● WORK ITEM
The text of every record, exactly as given and with no pictures, should be your output.

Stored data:
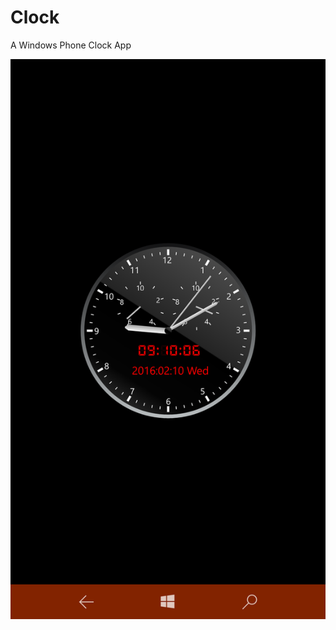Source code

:# Clock
A Windows Phone Clock App

![Universial Windows APP 的时钟](https://raw.githubusercontent.com/DuckDeck/Clock/master/clock.png)
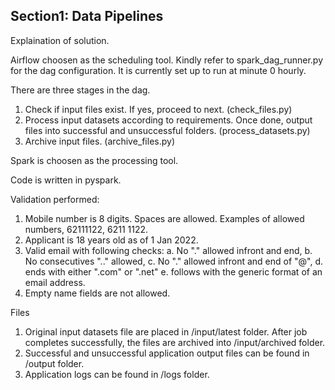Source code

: ## Section1: Data Pipelines

Explaination of solution.

Airflow choosen as the scheduling tool. Kindly refer to spark_dag_runner.py for the dag configuration. It is currently set up to run at minute 0 hourly.

There are three stages in the dag.

1. Check if input files exist. If yes, proceed to next. (check_files.py)
2. Process input datasets according to requirements. Once done, output files into successful and unsuccessful folders. (process_datasets.py)
3. Archive input files. (archive_files.py)

Spark is choosen as the processing tool.

Code is written in pyspark.

Validation performed:
1. Mobile number is 8 digits. Spaces are allowed. Examples of allowed numbers, 62111122, 6211 1122.
2. Applicant is 18 years old as of 1 Jan 2022.
3. Valid email with following checks:
	a. No "." allowed infront and end,
	b. No consecutives ".." allowed,
	c. No "." allowed infront and end of "@",
	d. ends with either ".com" or ".net"
	e. follows with the generic format of an email address.
4. Empty name fields are not allowed.

Files
1. Original input datasets file are placed in /input/latest folder. After job completes successfully, the files are archived into /input/archived folder.
2. Successful and unsuccessful application output files can be found in /output folder.
3. Application logs can be found in /logs folder.
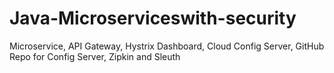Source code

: # Java-Microserviceswith-security
Microservice, API Gateway, Hystrix Dashboard, Cloud Config Server, GitHub Repo for Config Server, Zipkin and Sleuth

● ANSWER SPACE
Source code

:# Clock
A Windows Phone Clock App

![Universial Windows APP 的时钟](https://raw.githubusercontent.com/DuckDeck/Clock/master/clock.png)
Source code

: ## Section1: Data Pipelines

Explaination of solution.

Airflow choosen as the scheduling tool. Kindly refer to spark_dag_runner.py for the dag configuration. It is currently set up to run at minute 0 hourly.

There are three stages in the dag.

1. Check if input files exist. If yes, proceed to next. (check_files.py)
2. Process input datasets according to requirements. Once done, output files into successful and unsuccessful folders. (process_datasets.py)
3. Archive input files. (archive_files.py)

Spark is choosen as the processing tool.

Code is written in pyspark.

Validation performed:
1. Mobile number is 8 digits. Spaces are allowed. Examples of allowed numbers, 62111122, 6211 1122.
2. Applicant is 18 years old as of 1 Jan 2022.
3. Valid email with following checks:
	a. No "." allowed infront and end,
	b. No consecutives ".." allowed,
	c. No "." allowed infront and end of "@",
	d. ends with either ".com" or ".net"
	e. follows with the generic format of an email address.
4. Empty name fields are not allowed.

Files
1. Original input datasets file are placed in /input/latest folder. After job completes successfully, the files are archived into /input/archived folder.
2. Successful and unsuccessful application output files can be found in /output folder.
3. Application logs can be found in /logs folder.
Source code

: # Java-Microserviceswith-security
Microservice, API Gateway, Hystrix Dashboard, Cloud Config Server, GitHub Repo for Config Server, Zipkin and Sleuth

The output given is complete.